Our services include:

  • Structure funds to achieve the intended economics and tax credit compliance;
  • Draft and negotiate all applicable transaction documents, including CDE and Fund operating agreements, loan documents and NMTC compliance documents;
  • Issue federal income tax opinions;
  • Vet proposed loan documents for NMTC compliance; and
  • Assist with loan modifications and defaults.

Representative Transactions

Mezzanine financing – Good Jobs Fund

Represented New Markets Support Company (NMSC), as Fund manager and Local Initiatives Support Corporation (LISC), as allocatee in the Good Jobs Investment Fund. The Good Jobs Investment Fund is a $5 million revolving loan fund that provides NMTC-enhanced mezzanine financing from $250,000 to $2 million to small businesses to create quality jobs accessible to low-income community residents nationwide. The financing terms include below-market interest rates and subordinate debt or equity investments.

Ovenly Bakery, Brooklyn, NYC – Good Jobs Fund

$600,00 loan financed by the Good Jobs Fund to expand production capacity and add two retail stores, creating quality jobs with increased benefits, including professional development.

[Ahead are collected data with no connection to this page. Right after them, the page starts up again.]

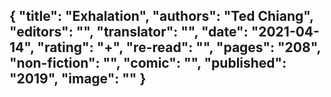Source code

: {
 "title": "Exhalation",
 "authors": "Ted Chiang",
 "editors": "",
 "translator": "",
 "date": "2021-04-14",
 "rating": "+",
 "re-read": "",
 "pages": "208",
 "non-fiction": "",
 "comic": "",
 "published": "2019",
 "image": ""
}
---

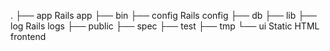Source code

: .
├── app	      Rails app
├── bin
├── config    Rails config
├── db
├── lib
├── log	      Rails logs
├── public
├── spec
├── test
├── tmp
└── ui	      Static HTML frontend

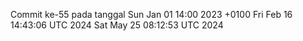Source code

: Commit ke-55 pada tanggal Sun Jan 01 14:00 2023 +0100
Fri Feb 16 14:43:06 UTC 2024
Sat May 25 08:12:53 UTC 2024

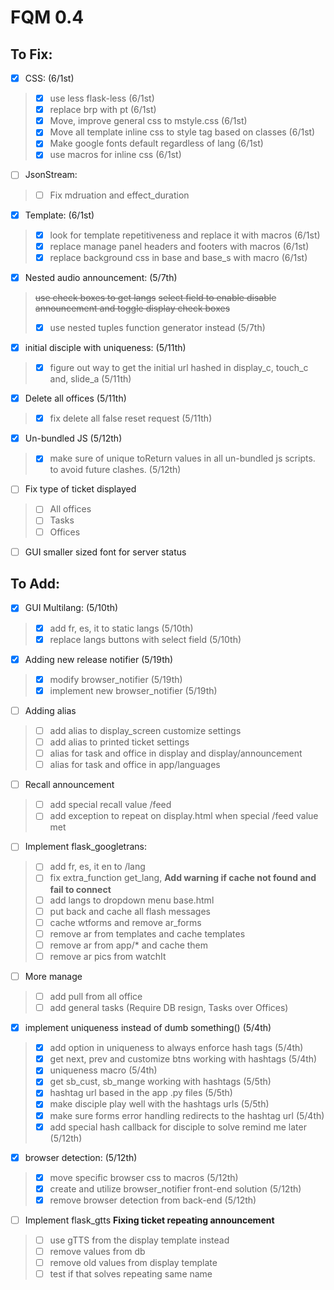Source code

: # FQM 0.4

## To Fix:

- [x] CSS: (6/1st)
> - [x] use less flask-less (6/1st)
> - [x] replace brp with pt (6/1st)
> - [x] Move, improve general css to mstyle.css (6/1st)
> - [x] Move all template inline css to style tag based on classes (6/1st)
> - [x] Make google fonts default regardless of lang (6/1st)
> - [x] use macros for inline css (6/1st)

- [ ] JsonStream:
> - [ ] Fix mdruation and effect_duration

- [x] Template: (6/1st)
> - [x] look for template repetitiveness and replace it with macros (6/1st)
> - [x] replace manage panel headers and footers with macros (6/1st)
> - [x] replace background css in base and base_s with macro (6/1st)

- [x] Nested audio announcement: (5/7th)
> ~~use check boxes to get langs~~
> ~~select field to enable disable announcement and toggle display check boxes~~
> - [x] use nested tuples function generator instead (5/7th)

- [x] initial disciple with uniqueness: (5/11th)
> - [x] figure out way to get the initial url hashed in display_c, touch_c and, slide_a (5/11th)

- [x] Delete all offices (5/11th)
> - [x] fix delete all false reset request (5/11th)

- [x] Un-bundled JS (5/12th)
> - [x] make sure of unique toReturn values in all un-bundled js scripts. to avoid future clashes. (5/12th)

- [ ] Fix type of ticket displayed
> - [ ] All offices
> - [ ] Tasks
> - [ ] Offices

- [ ] GUI smaller sized font for server status


## To Add:

- [x] GUI Multilang: (5/10th)
> - [x] add fr, es, it to static langs (5/10th)
> - [x] replace langs buttons with select field (5/10th)

- [x] Adding new release notifier (5/19th)
> - [x] modify browser_notifier (5/19th)
> - [x] implement new browser_notifier (5/19th)

- [ ] Adding alias
> - [ ] add alias to display_screen customize settings
> - [ ] add alias to printed ticket settings
> - [ ] alias for task and office in display and display/announcement
> - [ ] alias for task and office in app/languages

- [ ] Recall announcement
> - [ ] add special recall value /feed
> - [ ] add exception to repeat on display.html when special /feed value met

- [ ] Implement flask_googletrans:
> - [ ] add fr, es, it en to /lang
> - [ ] fix extra_function get_lang, __Add warning if cache not found and fail to connect__
> - [ ] add langs to dropdown menu base.html
> - [ ] put back and cache all flash messages
> - [ ] cache wtforms and remove ar_forms
> - [ ] remove ar from templates and cache templates
> - [ ] remove ar from app/* and cache them
> - [ ] remove ar pics from watchIt


- [ ] More manage
> - [ ] add pull from all office
> - [ ] add general tasks (Require DB resign, Tasks over Offices)

- [x] implement uniqueness instead of dumb something() (5/4th)
> - [x] add option in uniqueness to always enforce hash tags (5/4th)
> - [x] get next, prev and customize btns working with hashtags (5/4th)
> - [x] uniqueness macro (5/4th)
> - [x] get sb_cust, sb_mange working with hashtags (5/5th)
> - [x] hashtag url based in the app .py files (5/5th)
> - [x] make disciple play well with the hashtags urls (5/5th)
> - [x] make sure forms error handling redirects to the hashtag url (5/4th)
> - [x] add special hash callback for disciple to solve remind me later (5/12th)

- [x] browser detection: (5/12th)
> - [x] move specific browser css to macros (5/12th)
> - [x] create and utilize browser_notifier front-end solution (5/12th)
> - [x] remove browser detection from back-end (5/12th)

- [ ] Implement flask_gtts **Fixing ticket repeating announcement**
> - [ ] use gTTS from the display template instead
> - [ ] remove values from db
> - [ ] remove old values from display template
> - [ ] test if that solves repeating same name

QLICI loan purchases – Capital Access Fund of Greater Cleveland

Represent NMSC as Fund manager of the Capital Access Fund of Greater Cleveland, a $2 million revolving loan fund, with a loan purchase structure. The CDE is treated as making the QLICIs purchased from an affiliate of National Development Council, the originator.

Morgan Stanley provided the NMTC allocation and leverage loan. The Capital Access Fund provides working capital loans from $50,000 to $150,000 focused on serving women and minority-owned businesses.

Rural Small Loan Funds

Represent Midwest Minnesota Community Development Corporation (MMCDC) as Fund manager, leverage lender and Allocatee of the WF MMCDC Small Project Investment Fund, MMCDC’s 11th small loan fund. The $9 million Fund is capitalized by leverage loans from MMCDC and sponsor affiliates and equity investments by Wells Fargo Community Investment Holdings.

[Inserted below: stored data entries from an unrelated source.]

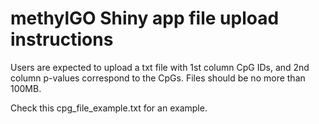 # methylGO Shiny app file upload instructions

Users are expected to upload a txt file with 1st column CpG IDs, and 2nd column p-values correspond to the CpGs. Files should be no more than 100MB. 

Check this cpg_file_example.txt for an example. 
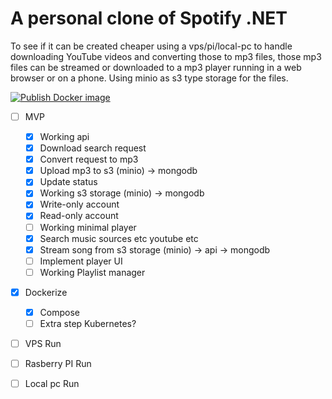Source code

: # A personal clone of Spotify .NET
To see if it can be created cheaper using a vps/pi/local-pc to handle downloading YouTube videos and converting those to mp3 files, those mp3 files can be streamed or downloaded to a mp3 player running in a web browser or on a phone. Using minio as s3 type storage for the files.

[![Publish Docker image](https://github.com/DutchJavaDev/MyMusic/actions/workflows/docker-image.yml/badge.svg)](https://github.com/DutchJavaDev/MyMusic/actions/workflows/docker-image.yml)

- [ ] MVP
  - [x]   Working api
    - [x] Download search request
    - [x] Convert request to mp3
    - [x] Upload mp3 to s3 (minio) -> mongodb
    - [x] Update status   
  - [x]   Working s3 storage (minio) -> mongodb
    - [x] Write-only account
    - [x] Read-only account   
  - [ ]   Working minimal player
    - [x] Search music sources etc youtube etc
    - [x] Stream song from s3 storage (minio) -> api -> mongodb
    - [ ] Implement player UI
    - [ ] Working Playlist manager
- [x] Dockerize
  - [x] Compose
  - [ ] Extra step Kubernetes?  
- [ ] VPS Run
- [ ] Rasberry PI Run
- [ ] Local pc Run

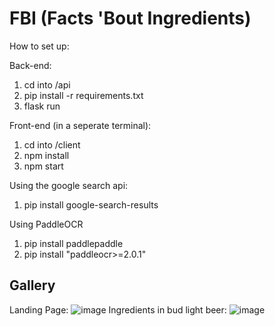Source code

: # FBI (Facts 'Bout Ingredients)

How to set up:

Back-end:
1. cd into /api
2. pip install -r requirements.txt
3. flask run

Front-end (in a seperate terminal):
1. cd into /client
2. npm install
3. npm start

Using the google search api:
1. pip install google-search-results

Using PaddleOCR
1. pip install paddlepaddle
2. pip install "paddleocr>=2.0.1"

## Gallery
Landing Page:
![image](https://user-images.githubusercontent.com/74084786/219827722-4540ce18-c456-4a02-bb7d-8bbb97a1b092.png)
Ingredients in bud light beer:
![image](https://user-images.githubusercontent.com/74084786/219827740-2fd6bb3f-75a6-4c3b-8ecd-9d1e0313b136.png)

The QLICIs include below-market rate loans to White Earth Tribal and Community College to develop the college’s facilities, financing of for sale housing, and financing of a tribal networking company to connect homes, schools and businesses on a reservation to high speed internet. The QLICIs are structured to provide potential forgiveness of indebtedness.

Intermediary CDEs

Tiered CDE structures can be used to provide experience to an intermediary CDE or to take advantage of the intermediary CDE’s relationships in the applicable low-income communities.

Ariel Economic Development Fund

Represented Ariel Economic Development Fund, LLC (AEDF), as intermediary CDE, managing a $4 million revolving fund consisting of small debt and equity QLICIs, capitalizing on AEDF’s knowledge of low-income communities in Ohio. U.S. Bancorp Community Development Corporation (USBCDC) is the tax credit equity investor, and its affiliate USBCDE LLC provided the NMTC allocation.

Ariel Ventures LLC, the sponsor of AEDF, is the leverage lender sourced from investments made by PNC Community Development Company, LLC.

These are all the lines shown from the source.